(Data Opens)

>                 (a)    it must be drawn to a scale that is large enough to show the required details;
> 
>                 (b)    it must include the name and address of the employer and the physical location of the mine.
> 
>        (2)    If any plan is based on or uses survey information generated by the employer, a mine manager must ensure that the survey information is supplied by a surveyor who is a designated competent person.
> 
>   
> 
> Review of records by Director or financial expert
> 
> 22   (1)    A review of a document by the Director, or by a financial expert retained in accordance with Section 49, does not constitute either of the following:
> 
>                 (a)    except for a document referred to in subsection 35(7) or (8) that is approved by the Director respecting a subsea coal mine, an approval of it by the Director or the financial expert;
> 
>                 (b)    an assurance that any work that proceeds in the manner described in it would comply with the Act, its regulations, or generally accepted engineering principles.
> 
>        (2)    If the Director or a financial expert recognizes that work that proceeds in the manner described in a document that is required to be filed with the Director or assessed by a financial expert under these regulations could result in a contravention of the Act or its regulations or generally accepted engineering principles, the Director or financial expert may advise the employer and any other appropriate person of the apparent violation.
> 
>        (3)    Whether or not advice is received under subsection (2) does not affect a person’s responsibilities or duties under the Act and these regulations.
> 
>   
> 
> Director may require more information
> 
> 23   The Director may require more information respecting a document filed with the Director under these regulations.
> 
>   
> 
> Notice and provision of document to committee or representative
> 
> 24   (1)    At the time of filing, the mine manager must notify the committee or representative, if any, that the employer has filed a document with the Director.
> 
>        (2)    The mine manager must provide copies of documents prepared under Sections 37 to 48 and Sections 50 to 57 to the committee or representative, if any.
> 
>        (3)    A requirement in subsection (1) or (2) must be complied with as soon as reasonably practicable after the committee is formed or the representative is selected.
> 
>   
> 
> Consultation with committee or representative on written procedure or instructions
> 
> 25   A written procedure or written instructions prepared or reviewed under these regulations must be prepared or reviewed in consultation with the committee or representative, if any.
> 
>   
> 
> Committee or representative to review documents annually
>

(Data Closes)
(Data Opens)

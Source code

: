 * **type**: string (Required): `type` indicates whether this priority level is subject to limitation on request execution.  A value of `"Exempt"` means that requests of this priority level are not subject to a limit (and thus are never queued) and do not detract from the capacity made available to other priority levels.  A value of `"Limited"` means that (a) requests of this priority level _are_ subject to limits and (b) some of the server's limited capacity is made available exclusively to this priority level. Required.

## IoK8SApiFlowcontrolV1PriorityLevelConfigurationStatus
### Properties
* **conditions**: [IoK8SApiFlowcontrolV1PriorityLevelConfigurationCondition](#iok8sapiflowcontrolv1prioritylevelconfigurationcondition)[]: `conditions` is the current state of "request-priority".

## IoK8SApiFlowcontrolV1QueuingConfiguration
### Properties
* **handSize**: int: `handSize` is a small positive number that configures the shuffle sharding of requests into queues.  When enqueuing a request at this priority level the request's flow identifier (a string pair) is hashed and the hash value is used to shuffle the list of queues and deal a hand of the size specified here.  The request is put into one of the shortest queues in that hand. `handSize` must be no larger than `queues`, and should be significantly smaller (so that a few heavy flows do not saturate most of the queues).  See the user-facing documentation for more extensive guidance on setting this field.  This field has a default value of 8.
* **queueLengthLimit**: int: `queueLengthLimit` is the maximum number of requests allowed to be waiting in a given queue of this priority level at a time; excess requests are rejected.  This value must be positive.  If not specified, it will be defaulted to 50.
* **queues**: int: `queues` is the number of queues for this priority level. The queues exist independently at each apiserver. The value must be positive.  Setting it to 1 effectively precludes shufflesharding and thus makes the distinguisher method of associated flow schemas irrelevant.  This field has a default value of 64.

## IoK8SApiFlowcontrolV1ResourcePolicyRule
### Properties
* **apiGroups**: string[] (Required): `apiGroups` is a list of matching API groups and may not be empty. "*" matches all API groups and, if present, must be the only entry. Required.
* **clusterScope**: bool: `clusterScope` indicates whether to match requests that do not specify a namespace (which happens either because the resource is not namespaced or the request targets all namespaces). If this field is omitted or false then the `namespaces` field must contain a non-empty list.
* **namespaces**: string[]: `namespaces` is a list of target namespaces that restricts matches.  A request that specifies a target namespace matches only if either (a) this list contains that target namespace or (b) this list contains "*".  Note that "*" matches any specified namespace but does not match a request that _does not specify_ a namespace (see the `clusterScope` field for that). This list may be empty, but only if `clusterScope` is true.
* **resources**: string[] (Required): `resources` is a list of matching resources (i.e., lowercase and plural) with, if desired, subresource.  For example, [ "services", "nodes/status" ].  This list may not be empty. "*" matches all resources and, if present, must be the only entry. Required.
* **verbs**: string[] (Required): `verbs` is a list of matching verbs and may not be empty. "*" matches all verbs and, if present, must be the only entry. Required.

(Data Closes)
(Data Opens)

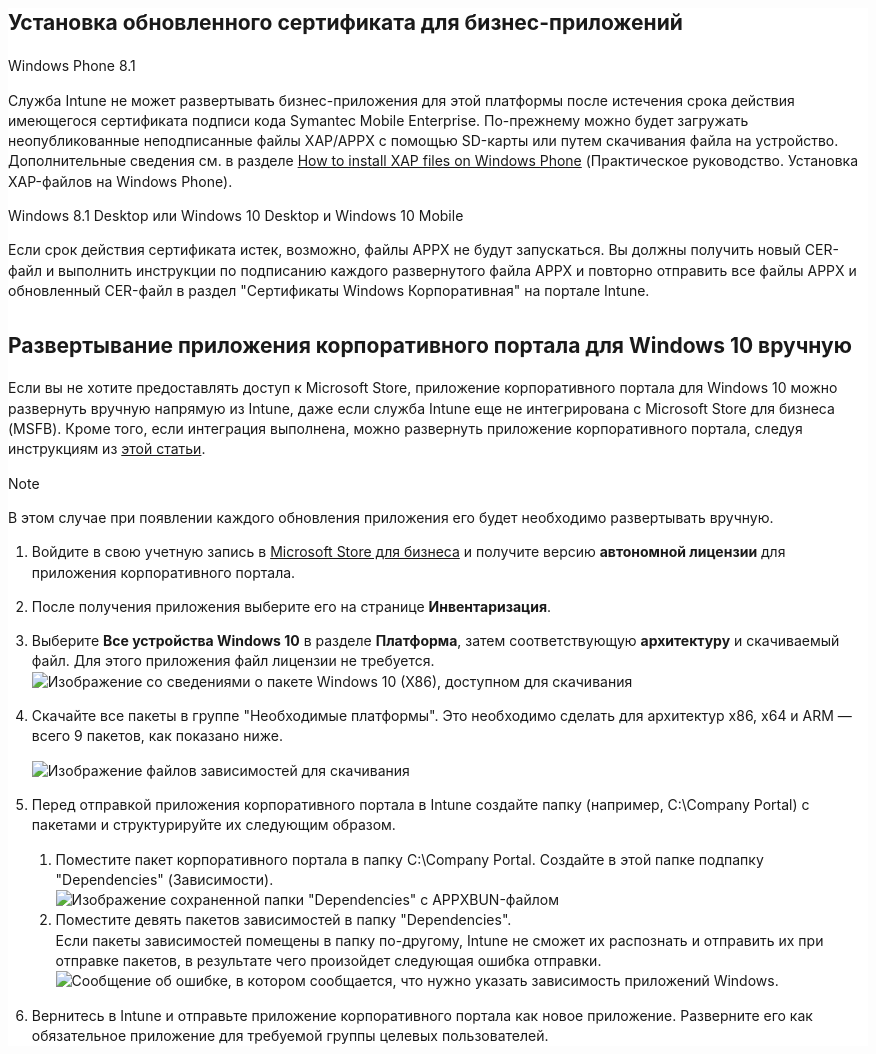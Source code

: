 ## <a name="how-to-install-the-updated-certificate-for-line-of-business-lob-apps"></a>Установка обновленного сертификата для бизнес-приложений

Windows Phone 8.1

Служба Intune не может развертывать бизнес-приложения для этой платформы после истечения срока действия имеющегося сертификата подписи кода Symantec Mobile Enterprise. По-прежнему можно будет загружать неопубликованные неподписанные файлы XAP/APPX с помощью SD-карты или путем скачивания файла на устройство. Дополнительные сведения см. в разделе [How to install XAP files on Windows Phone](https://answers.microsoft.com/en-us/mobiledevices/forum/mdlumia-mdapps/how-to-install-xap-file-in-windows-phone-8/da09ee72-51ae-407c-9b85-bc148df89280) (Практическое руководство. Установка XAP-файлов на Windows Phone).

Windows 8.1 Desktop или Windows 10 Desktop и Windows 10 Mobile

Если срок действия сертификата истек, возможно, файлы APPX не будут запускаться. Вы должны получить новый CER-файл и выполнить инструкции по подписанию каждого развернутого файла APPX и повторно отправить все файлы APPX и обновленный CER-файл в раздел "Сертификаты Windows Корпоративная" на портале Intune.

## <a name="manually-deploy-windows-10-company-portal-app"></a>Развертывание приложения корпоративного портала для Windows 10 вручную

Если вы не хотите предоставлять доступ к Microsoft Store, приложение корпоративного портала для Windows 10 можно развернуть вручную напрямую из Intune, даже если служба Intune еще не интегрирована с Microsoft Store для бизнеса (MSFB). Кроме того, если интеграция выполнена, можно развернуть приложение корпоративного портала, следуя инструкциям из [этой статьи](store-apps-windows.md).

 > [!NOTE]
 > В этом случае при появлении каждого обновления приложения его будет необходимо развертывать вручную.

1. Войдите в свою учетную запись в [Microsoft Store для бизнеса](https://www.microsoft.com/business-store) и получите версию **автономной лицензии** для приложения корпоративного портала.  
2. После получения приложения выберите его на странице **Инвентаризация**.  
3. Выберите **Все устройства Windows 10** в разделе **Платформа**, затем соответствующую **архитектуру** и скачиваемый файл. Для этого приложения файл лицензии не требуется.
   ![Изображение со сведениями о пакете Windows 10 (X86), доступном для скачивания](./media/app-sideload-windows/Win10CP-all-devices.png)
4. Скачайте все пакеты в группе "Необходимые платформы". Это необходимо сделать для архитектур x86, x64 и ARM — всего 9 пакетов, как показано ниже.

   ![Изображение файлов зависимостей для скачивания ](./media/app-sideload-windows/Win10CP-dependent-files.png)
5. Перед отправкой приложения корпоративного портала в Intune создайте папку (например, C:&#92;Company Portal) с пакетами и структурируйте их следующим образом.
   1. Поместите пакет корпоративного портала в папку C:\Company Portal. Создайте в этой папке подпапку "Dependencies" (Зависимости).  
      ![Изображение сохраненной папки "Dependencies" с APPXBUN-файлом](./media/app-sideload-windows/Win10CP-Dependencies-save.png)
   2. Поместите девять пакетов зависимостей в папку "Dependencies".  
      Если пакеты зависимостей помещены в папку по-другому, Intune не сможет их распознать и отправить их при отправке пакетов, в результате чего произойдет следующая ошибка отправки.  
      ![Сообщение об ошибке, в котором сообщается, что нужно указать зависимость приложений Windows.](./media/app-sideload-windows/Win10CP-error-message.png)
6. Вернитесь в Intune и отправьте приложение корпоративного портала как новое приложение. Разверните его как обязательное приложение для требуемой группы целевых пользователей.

(Data Closes)

### Exercise
From the records above, print only the lines between the one holding "сертификата для бизнес-приложений" and the one holding "Windows Phone 8.1", inclusive, exactly as they stand.

### Response area
: ## <a name="how-to-install-the-updated-certificate-for-line-of-business-lob-apps"></a>Установка обновленного сертификата для бизнес-приложений

Windows Phone 8.1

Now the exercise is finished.